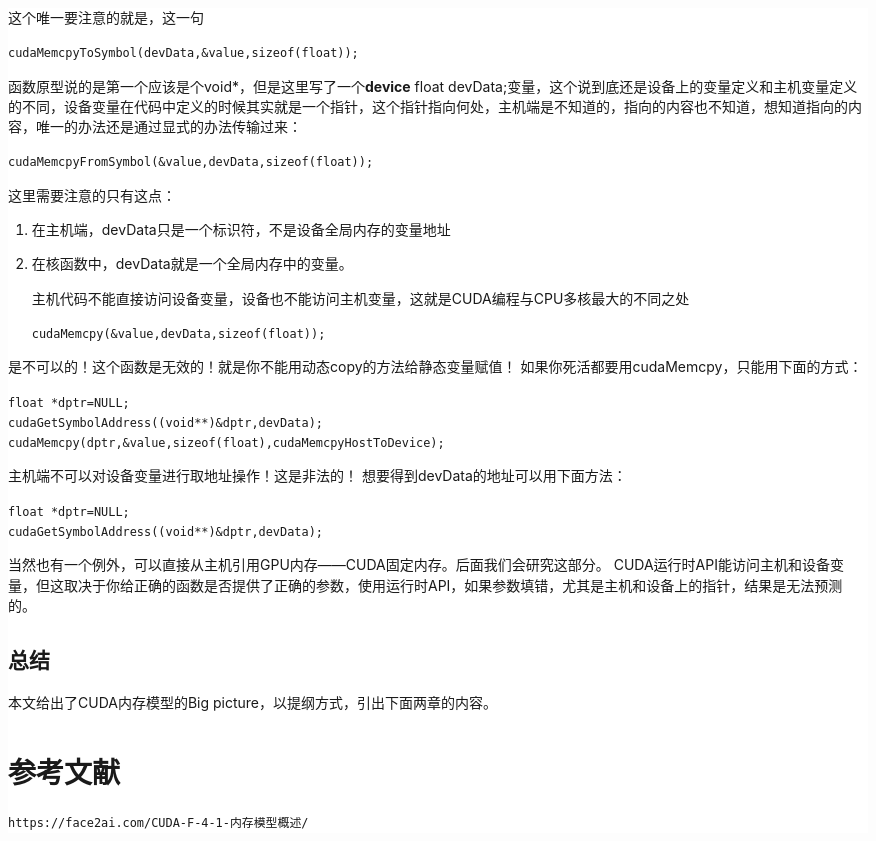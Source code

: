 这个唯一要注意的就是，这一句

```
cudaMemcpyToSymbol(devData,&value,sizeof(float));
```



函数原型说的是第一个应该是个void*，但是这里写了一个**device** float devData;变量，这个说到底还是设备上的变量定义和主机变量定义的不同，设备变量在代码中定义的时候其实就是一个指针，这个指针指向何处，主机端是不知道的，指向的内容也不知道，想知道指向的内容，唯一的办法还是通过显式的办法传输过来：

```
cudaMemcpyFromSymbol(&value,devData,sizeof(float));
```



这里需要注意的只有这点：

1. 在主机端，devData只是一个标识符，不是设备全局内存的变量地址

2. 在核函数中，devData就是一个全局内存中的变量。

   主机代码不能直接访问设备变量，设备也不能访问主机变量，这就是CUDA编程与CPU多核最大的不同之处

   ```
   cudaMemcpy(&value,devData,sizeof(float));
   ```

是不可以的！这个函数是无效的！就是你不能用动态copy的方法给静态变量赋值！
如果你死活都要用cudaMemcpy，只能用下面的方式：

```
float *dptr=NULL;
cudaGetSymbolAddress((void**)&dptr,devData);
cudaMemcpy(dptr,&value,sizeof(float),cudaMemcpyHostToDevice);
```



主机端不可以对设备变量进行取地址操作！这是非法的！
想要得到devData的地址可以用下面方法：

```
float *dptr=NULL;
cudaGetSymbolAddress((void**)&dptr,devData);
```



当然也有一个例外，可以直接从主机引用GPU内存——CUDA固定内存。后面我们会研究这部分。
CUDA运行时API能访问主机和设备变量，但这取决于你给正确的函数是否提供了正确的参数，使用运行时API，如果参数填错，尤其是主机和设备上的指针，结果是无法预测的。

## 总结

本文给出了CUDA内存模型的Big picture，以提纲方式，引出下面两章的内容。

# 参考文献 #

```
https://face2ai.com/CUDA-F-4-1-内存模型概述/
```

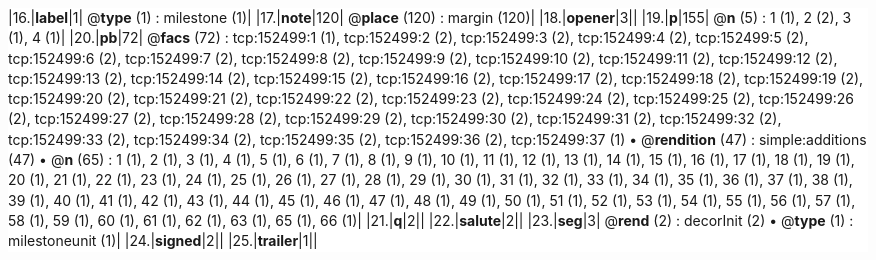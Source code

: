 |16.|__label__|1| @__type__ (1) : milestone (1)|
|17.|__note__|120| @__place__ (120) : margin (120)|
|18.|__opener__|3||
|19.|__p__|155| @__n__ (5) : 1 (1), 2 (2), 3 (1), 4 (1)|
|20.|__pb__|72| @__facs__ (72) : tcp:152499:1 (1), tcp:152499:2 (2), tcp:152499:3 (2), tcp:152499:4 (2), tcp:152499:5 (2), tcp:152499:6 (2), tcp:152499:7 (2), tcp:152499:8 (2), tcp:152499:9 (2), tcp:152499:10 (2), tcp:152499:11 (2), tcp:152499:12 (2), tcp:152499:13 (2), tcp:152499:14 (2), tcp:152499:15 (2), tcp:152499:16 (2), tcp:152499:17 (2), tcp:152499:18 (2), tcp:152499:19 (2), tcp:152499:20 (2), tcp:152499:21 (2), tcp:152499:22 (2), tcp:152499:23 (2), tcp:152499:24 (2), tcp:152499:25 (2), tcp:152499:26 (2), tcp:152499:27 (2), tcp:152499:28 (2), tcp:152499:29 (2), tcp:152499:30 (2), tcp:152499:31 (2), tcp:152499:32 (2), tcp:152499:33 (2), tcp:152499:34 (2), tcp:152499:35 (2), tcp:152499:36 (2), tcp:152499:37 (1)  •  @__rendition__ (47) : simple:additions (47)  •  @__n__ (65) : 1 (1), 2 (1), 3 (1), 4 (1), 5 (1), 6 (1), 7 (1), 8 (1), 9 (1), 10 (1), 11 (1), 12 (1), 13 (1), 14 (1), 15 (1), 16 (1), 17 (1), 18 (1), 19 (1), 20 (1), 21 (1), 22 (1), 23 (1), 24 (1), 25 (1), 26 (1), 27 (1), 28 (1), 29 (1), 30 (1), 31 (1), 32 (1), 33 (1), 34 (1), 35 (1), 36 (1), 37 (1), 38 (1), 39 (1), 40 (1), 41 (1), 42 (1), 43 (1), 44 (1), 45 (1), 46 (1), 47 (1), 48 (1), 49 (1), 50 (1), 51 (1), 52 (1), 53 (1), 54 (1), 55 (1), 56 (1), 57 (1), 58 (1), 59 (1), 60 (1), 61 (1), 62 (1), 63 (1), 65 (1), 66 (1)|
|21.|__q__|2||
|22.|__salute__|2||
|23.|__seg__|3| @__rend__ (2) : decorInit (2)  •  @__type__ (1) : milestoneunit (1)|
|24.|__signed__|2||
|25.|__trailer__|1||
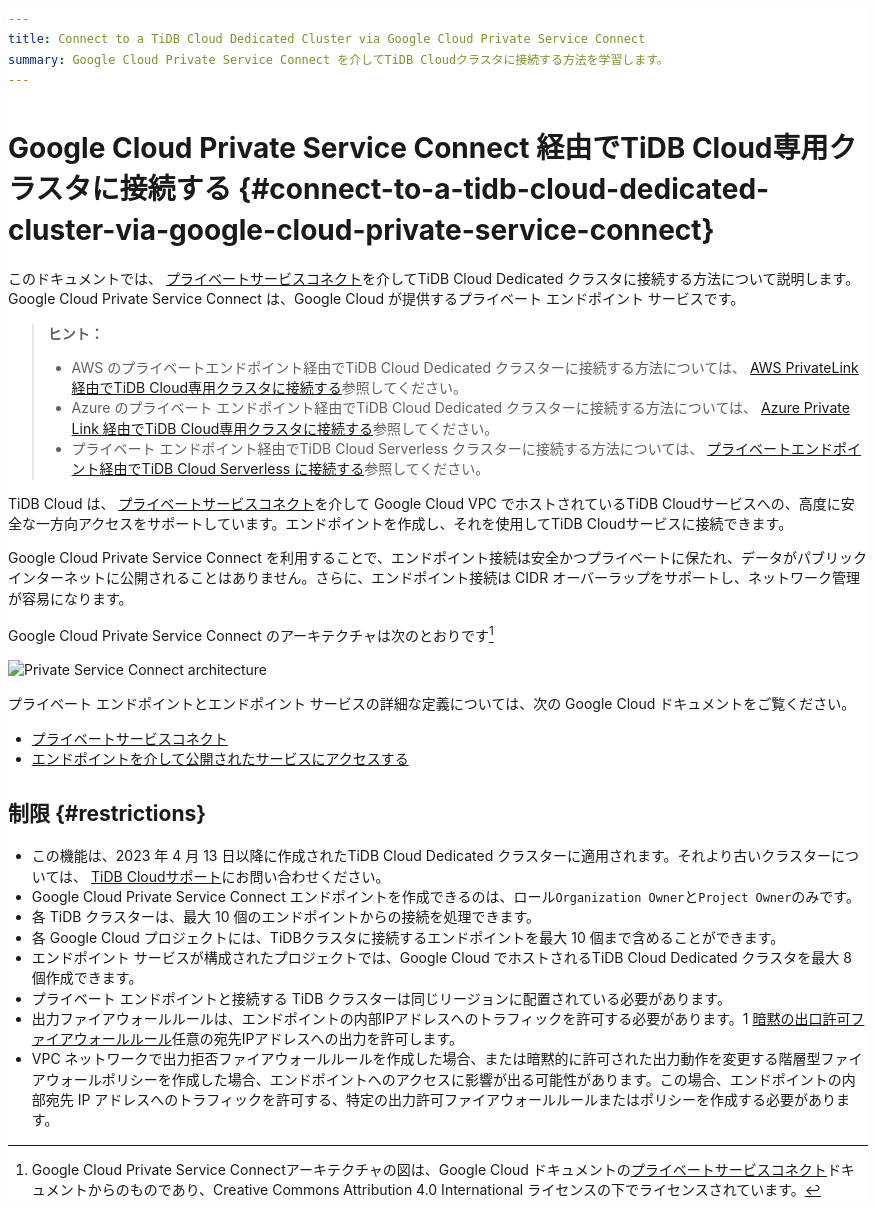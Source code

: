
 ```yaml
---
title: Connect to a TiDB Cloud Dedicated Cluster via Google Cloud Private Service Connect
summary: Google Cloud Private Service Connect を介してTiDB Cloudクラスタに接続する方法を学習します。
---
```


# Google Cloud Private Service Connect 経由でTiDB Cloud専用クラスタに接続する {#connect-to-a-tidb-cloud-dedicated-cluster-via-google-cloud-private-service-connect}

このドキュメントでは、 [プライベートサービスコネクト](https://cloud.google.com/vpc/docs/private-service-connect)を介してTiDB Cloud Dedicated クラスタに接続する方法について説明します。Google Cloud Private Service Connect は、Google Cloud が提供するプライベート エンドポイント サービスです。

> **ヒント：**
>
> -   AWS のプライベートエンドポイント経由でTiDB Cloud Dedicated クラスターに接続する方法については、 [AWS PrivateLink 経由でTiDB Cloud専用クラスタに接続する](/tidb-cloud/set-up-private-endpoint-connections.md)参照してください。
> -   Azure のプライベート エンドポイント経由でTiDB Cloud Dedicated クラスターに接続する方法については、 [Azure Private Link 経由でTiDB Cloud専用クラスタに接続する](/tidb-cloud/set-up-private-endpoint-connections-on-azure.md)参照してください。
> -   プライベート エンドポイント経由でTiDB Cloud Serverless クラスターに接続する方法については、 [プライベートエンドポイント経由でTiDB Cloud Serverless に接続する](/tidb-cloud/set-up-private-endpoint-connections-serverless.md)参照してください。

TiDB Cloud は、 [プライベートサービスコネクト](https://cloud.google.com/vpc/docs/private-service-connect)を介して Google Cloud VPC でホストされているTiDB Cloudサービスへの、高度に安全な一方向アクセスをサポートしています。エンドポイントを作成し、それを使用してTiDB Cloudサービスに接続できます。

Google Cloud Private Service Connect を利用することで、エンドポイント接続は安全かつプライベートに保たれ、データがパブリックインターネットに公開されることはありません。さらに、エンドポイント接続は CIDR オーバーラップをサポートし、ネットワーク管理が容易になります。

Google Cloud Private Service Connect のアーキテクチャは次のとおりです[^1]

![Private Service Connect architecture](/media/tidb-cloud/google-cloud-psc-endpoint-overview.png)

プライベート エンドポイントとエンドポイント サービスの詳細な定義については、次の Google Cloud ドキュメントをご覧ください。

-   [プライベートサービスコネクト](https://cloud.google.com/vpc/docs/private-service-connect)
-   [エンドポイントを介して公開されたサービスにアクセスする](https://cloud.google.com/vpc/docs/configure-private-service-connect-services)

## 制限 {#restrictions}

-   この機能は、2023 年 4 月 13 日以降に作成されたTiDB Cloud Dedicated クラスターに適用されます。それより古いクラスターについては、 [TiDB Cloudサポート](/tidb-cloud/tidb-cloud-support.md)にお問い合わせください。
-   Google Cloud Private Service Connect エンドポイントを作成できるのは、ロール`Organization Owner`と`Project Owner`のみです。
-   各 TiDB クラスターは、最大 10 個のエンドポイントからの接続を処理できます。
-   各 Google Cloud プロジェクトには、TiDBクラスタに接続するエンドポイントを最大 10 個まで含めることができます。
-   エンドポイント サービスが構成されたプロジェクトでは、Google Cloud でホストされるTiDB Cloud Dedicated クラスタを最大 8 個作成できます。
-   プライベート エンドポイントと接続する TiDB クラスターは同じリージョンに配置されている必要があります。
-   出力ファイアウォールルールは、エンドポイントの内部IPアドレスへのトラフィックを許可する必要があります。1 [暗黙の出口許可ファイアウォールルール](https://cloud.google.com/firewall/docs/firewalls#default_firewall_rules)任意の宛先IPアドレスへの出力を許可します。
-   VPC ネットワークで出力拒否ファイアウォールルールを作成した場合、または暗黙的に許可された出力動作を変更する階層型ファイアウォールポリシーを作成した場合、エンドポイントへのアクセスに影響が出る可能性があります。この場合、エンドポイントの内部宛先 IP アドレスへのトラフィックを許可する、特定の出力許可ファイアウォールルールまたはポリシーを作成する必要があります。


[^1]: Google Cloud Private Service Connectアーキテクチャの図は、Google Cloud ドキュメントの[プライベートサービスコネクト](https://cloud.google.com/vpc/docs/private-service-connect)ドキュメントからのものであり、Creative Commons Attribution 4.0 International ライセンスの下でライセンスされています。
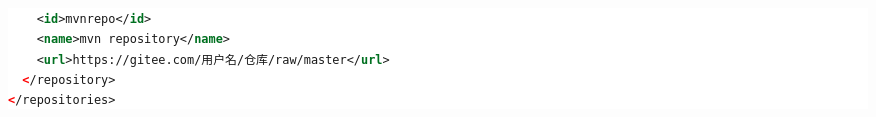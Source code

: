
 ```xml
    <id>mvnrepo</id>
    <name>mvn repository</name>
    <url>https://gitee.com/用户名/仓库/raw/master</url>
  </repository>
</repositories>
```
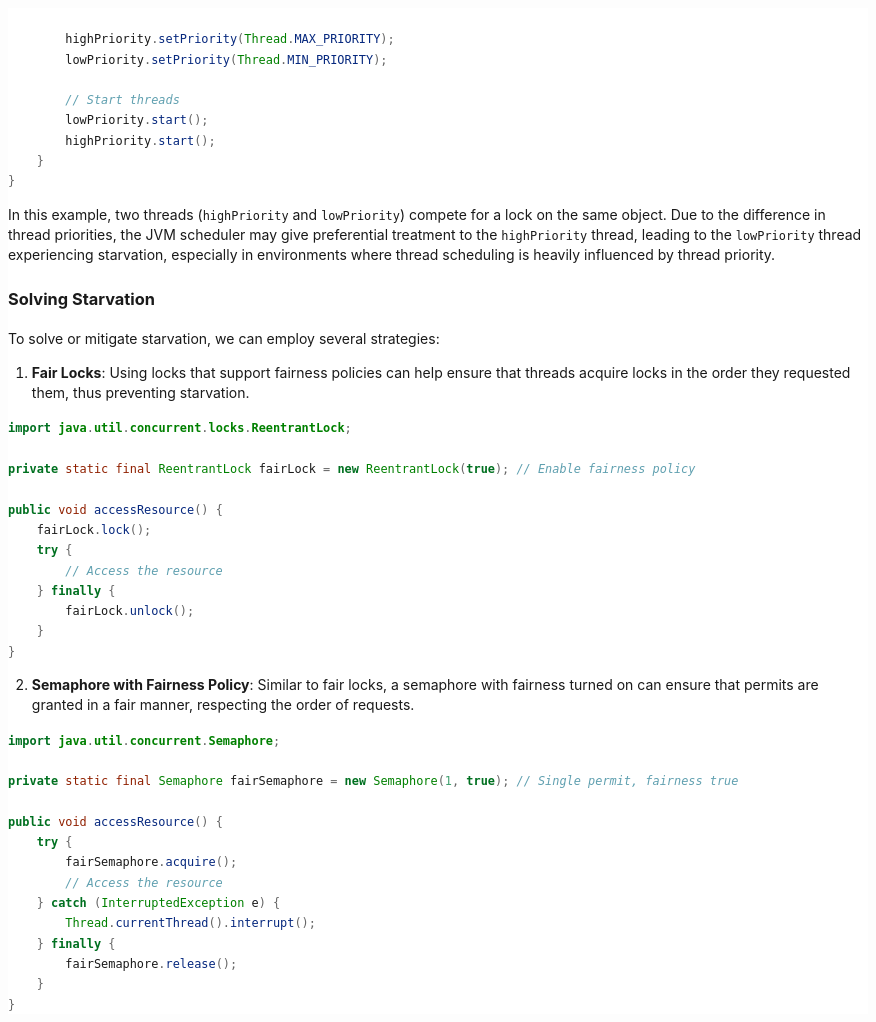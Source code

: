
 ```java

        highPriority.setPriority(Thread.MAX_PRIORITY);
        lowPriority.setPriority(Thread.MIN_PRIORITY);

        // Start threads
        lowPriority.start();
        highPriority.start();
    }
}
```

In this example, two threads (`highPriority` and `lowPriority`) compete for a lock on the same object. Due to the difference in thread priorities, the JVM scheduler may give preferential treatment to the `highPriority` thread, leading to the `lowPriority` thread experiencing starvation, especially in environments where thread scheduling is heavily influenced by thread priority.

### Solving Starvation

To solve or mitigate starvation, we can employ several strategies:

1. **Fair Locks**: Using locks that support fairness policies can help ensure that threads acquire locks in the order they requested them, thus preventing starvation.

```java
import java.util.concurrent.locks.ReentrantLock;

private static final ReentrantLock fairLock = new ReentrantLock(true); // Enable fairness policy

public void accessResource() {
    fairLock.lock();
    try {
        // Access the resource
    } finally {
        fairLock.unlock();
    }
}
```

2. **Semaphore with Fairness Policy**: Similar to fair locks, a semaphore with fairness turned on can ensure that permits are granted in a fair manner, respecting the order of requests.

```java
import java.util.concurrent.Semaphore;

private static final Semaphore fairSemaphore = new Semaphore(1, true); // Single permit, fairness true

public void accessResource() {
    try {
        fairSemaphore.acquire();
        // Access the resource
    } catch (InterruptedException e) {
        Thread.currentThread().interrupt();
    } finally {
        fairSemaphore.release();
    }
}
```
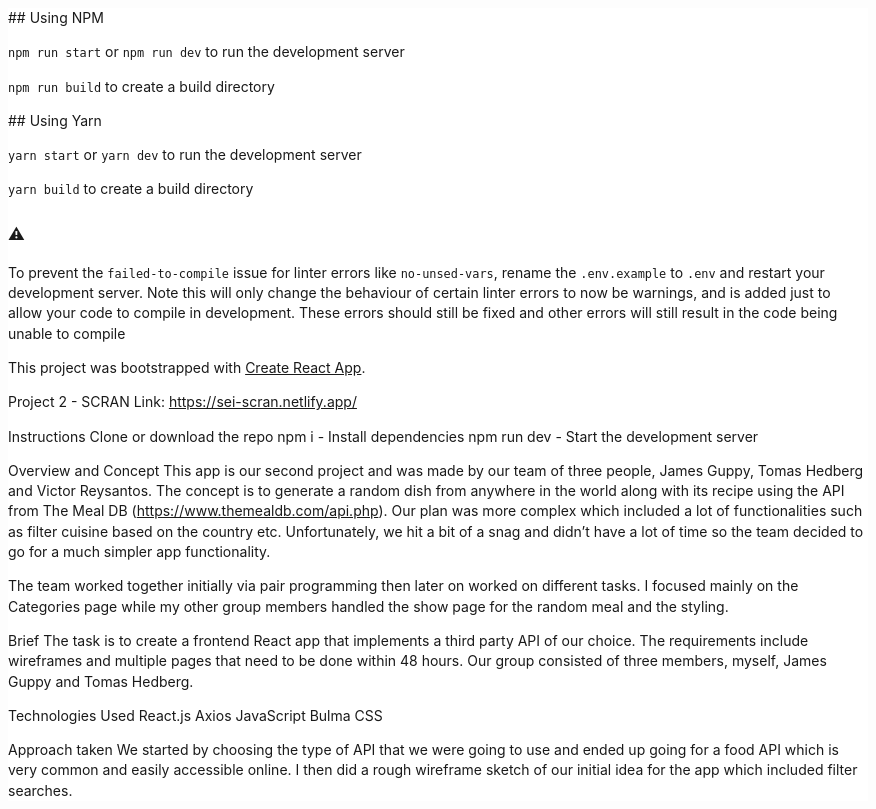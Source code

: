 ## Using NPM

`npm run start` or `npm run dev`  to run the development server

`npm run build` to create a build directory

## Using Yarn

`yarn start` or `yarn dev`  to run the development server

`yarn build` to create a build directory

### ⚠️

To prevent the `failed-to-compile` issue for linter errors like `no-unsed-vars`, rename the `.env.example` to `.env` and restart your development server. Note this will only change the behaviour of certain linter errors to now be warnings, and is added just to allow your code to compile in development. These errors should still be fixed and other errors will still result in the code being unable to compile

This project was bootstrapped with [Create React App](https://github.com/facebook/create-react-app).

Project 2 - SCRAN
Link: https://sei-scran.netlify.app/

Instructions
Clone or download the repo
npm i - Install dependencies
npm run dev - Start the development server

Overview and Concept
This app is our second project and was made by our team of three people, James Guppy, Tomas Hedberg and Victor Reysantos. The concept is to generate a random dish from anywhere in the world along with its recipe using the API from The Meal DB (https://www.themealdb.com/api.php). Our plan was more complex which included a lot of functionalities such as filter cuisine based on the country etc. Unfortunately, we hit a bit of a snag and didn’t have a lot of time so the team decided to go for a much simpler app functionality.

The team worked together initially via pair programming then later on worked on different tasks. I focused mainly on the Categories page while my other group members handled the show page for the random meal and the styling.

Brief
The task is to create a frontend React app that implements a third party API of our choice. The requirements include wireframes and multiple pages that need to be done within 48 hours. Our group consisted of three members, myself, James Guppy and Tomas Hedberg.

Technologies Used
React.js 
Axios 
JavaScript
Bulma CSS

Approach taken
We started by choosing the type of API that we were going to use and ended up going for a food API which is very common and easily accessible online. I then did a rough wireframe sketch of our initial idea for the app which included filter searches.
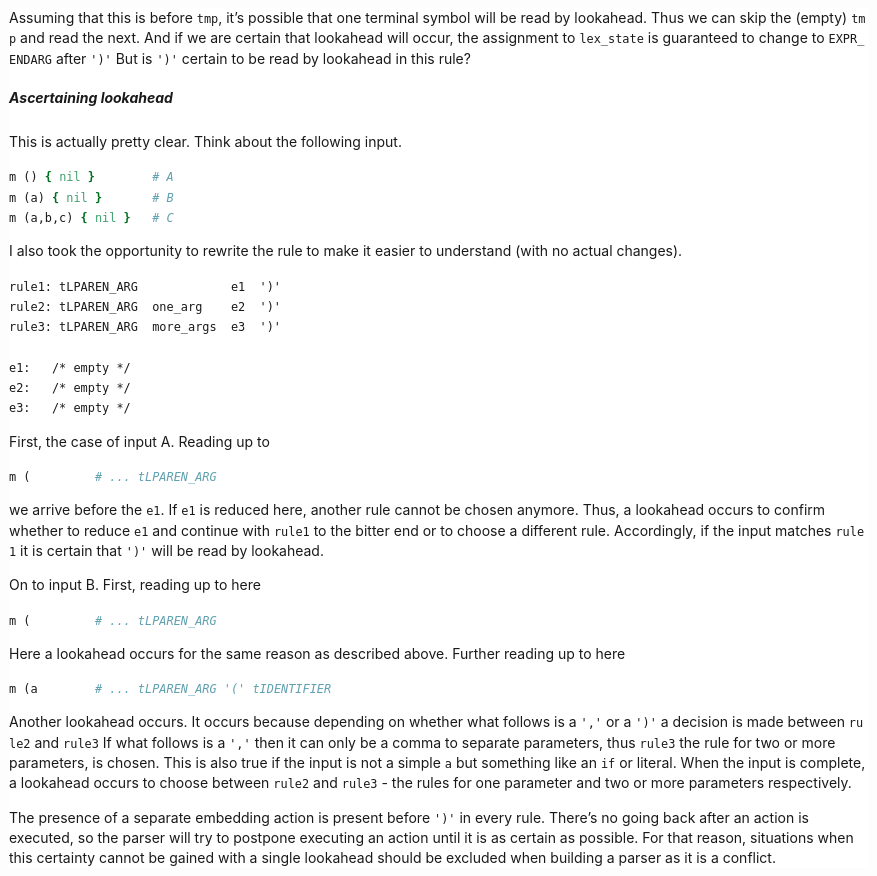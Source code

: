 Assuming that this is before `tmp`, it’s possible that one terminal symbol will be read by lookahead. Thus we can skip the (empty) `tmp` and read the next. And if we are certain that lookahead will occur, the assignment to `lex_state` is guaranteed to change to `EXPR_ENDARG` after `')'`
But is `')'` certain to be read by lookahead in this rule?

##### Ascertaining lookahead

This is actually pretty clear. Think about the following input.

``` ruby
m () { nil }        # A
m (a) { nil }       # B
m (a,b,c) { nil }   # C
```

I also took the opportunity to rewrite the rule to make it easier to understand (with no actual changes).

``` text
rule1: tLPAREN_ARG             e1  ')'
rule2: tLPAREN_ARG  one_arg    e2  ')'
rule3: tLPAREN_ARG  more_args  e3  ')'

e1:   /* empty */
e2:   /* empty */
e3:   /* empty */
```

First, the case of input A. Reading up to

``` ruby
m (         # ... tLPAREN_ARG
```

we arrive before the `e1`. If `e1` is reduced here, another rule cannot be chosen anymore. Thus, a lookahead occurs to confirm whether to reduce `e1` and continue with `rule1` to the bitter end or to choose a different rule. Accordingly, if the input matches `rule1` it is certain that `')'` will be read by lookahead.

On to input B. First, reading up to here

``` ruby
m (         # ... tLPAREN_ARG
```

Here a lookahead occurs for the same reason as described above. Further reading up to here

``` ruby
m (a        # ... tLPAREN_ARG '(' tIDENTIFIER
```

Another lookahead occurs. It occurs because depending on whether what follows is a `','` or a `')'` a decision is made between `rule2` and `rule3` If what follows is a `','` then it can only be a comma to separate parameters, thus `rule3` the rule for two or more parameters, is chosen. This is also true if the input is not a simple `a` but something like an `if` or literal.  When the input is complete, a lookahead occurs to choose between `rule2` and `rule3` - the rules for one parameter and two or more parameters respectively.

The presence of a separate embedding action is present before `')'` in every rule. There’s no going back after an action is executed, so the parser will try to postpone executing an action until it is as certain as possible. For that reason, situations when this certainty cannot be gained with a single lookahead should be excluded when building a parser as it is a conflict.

▶ [WORK TASK]:
Filter the data down to the lines that contain the string "fairSemaphore", and copy them.

▶ [RESULT OF THIS EXERCISE]:
private static final Semaphore fairSemaphore = new Semaphore(1, true); // Single permit, fairness true
        fairSemaphore.acquire();
        fairSemaphore.release();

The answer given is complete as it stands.